» Your goal
Report all lines from the entries below in which "this" appears.

(Data for the task Opens)

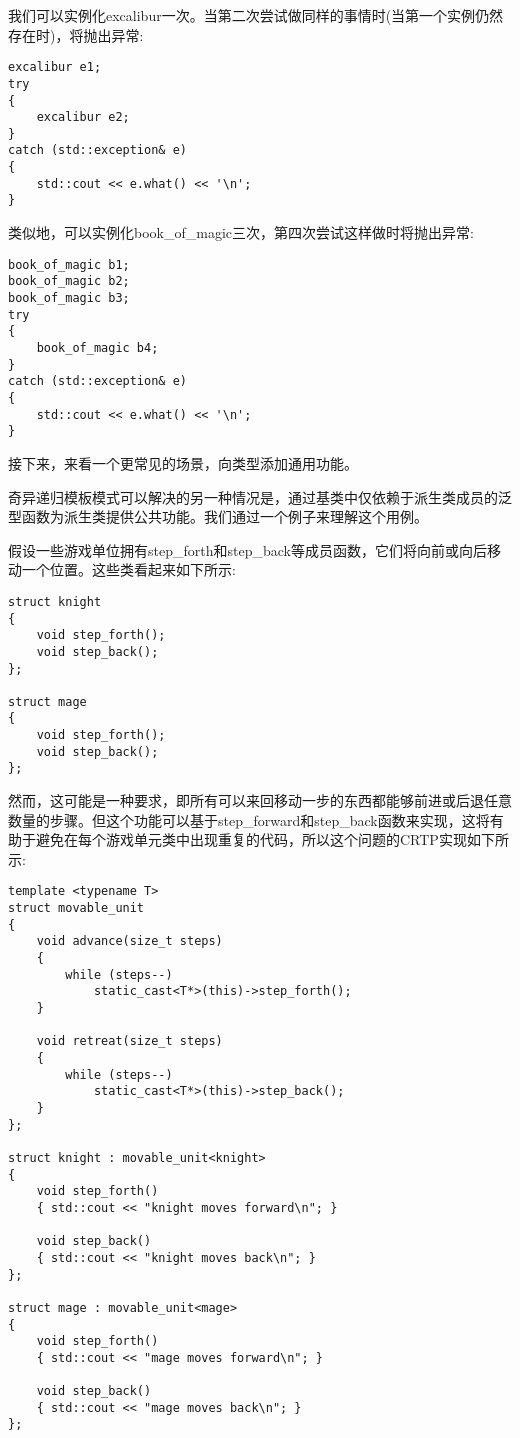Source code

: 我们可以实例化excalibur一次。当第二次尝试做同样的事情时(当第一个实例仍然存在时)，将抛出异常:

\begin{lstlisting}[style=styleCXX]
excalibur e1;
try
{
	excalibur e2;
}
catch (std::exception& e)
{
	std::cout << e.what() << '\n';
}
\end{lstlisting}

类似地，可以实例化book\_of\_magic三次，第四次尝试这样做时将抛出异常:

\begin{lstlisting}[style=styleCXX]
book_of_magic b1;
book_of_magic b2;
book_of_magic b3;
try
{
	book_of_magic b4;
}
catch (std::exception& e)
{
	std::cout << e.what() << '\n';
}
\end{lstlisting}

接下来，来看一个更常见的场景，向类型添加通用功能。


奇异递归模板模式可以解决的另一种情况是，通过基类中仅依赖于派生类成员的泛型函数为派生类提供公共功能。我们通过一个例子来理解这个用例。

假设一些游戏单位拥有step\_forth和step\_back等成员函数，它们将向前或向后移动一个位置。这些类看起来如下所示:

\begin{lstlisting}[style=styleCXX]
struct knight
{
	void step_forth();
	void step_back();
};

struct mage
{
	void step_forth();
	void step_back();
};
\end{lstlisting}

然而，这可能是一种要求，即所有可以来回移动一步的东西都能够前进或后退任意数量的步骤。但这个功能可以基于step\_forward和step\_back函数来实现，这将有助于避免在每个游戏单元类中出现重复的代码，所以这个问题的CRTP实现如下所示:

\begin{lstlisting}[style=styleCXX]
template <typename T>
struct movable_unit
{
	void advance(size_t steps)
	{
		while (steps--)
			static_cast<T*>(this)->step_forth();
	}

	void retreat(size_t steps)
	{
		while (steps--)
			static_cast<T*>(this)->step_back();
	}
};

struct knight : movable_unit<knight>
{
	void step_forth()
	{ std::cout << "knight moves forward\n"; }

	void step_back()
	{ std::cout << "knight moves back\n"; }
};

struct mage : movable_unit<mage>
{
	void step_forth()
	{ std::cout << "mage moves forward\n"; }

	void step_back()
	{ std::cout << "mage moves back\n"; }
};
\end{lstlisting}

(Data for the task Closes)
(Data for the task Opens)

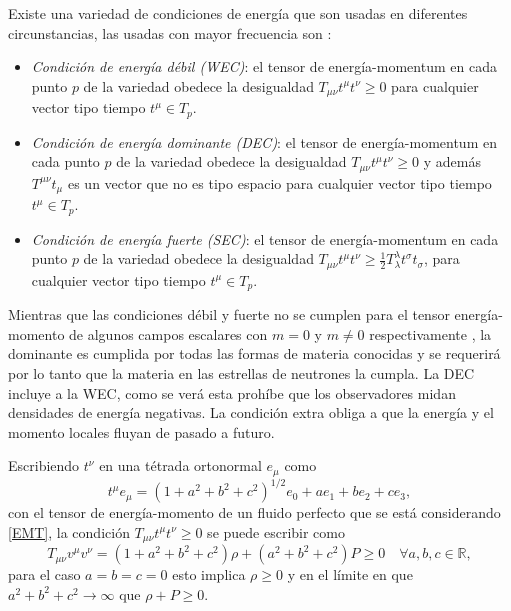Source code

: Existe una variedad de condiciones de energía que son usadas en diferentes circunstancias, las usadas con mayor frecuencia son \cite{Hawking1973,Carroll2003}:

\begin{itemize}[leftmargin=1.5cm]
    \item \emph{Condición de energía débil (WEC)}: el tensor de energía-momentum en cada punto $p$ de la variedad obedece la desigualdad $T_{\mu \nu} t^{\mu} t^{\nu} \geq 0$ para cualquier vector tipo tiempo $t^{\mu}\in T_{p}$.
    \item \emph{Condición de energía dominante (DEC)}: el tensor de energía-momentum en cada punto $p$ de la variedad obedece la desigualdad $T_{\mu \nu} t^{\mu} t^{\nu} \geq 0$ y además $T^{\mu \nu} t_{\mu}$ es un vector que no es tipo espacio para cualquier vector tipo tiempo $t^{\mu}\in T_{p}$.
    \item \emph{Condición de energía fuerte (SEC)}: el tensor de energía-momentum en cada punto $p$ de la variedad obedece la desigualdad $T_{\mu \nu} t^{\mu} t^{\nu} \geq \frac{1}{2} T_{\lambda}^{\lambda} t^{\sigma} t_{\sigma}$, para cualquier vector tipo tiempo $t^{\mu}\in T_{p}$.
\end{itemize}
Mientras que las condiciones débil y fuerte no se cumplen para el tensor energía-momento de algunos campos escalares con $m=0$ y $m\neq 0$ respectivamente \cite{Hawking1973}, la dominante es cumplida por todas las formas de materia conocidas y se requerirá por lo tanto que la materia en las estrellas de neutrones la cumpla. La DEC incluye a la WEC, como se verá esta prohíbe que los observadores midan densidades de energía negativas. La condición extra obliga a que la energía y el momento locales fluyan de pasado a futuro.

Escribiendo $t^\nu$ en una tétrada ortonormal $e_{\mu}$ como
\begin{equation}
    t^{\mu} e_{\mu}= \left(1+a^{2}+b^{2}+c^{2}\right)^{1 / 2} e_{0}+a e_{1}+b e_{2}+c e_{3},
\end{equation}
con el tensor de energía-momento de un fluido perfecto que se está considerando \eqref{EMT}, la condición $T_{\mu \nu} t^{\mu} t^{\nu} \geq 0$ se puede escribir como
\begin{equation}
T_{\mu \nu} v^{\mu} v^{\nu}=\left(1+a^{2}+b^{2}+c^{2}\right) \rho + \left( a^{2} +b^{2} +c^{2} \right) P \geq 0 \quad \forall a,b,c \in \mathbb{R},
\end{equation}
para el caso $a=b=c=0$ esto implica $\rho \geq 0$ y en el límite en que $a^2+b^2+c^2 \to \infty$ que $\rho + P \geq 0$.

(Data for the task Closes)
(Data for the task Opens)

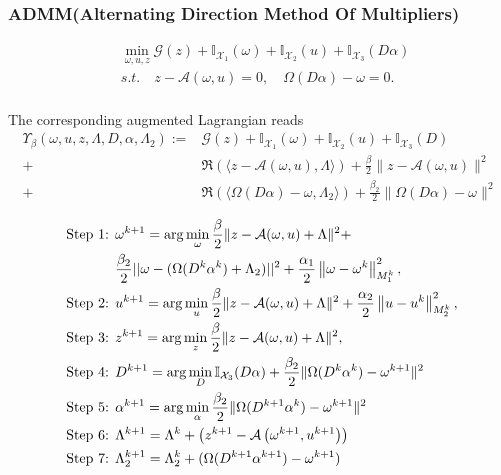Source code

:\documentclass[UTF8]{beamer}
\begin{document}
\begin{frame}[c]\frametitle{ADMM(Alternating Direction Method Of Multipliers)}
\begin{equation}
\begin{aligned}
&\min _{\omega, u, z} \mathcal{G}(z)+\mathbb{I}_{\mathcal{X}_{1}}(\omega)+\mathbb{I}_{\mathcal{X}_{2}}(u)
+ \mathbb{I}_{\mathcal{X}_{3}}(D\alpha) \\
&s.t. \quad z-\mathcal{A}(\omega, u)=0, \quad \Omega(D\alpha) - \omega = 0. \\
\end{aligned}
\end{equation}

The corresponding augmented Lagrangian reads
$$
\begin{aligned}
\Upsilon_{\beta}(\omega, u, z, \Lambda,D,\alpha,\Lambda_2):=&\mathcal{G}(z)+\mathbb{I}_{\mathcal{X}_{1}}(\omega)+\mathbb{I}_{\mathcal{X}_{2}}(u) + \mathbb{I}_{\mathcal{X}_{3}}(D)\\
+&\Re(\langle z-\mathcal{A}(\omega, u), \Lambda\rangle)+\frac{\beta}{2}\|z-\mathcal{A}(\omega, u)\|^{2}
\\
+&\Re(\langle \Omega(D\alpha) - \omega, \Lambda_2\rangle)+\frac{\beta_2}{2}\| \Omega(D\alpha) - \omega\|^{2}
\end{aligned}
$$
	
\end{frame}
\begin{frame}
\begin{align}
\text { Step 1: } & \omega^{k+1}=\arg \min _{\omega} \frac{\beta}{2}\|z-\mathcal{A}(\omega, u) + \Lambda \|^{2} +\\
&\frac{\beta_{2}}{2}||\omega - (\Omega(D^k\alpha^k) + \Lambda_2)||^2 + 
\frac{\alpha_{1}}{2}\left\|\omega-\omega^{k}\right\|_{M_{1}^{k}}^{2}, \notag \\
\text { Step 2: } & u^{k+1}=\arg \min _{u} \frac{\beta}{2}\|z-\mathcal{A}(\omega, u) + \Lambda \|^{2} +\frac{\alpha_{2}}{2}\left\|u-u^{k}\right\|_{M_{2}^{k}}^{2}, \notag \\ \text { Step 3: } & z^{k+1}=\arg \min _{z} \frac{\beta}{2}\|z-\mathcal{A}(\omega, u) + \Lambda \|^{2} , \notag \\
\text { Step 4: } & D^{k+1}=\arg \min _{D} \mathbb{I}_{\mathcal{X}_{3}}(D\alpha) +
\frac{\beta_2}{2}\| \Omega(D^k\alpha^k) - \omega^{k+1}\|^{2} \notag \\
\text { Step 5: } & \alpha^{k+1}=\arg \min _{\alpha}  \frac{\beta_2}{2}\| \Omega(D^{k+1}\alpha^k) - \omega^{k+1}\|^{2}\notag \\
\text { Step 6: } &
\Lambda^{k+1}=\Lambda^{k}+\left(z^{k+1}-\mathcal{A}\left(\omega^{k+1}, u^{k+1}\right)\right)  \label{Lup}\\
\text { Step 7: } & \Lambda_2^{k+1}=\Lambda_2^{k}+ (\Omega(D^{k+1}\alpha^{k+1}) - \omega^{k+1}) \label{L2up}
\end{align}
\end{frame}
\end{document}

(Data for the task Closes)

» Task solution
			static_cast<T*>(this)->step_forth();
			static_cast<T*>(this)->step_back();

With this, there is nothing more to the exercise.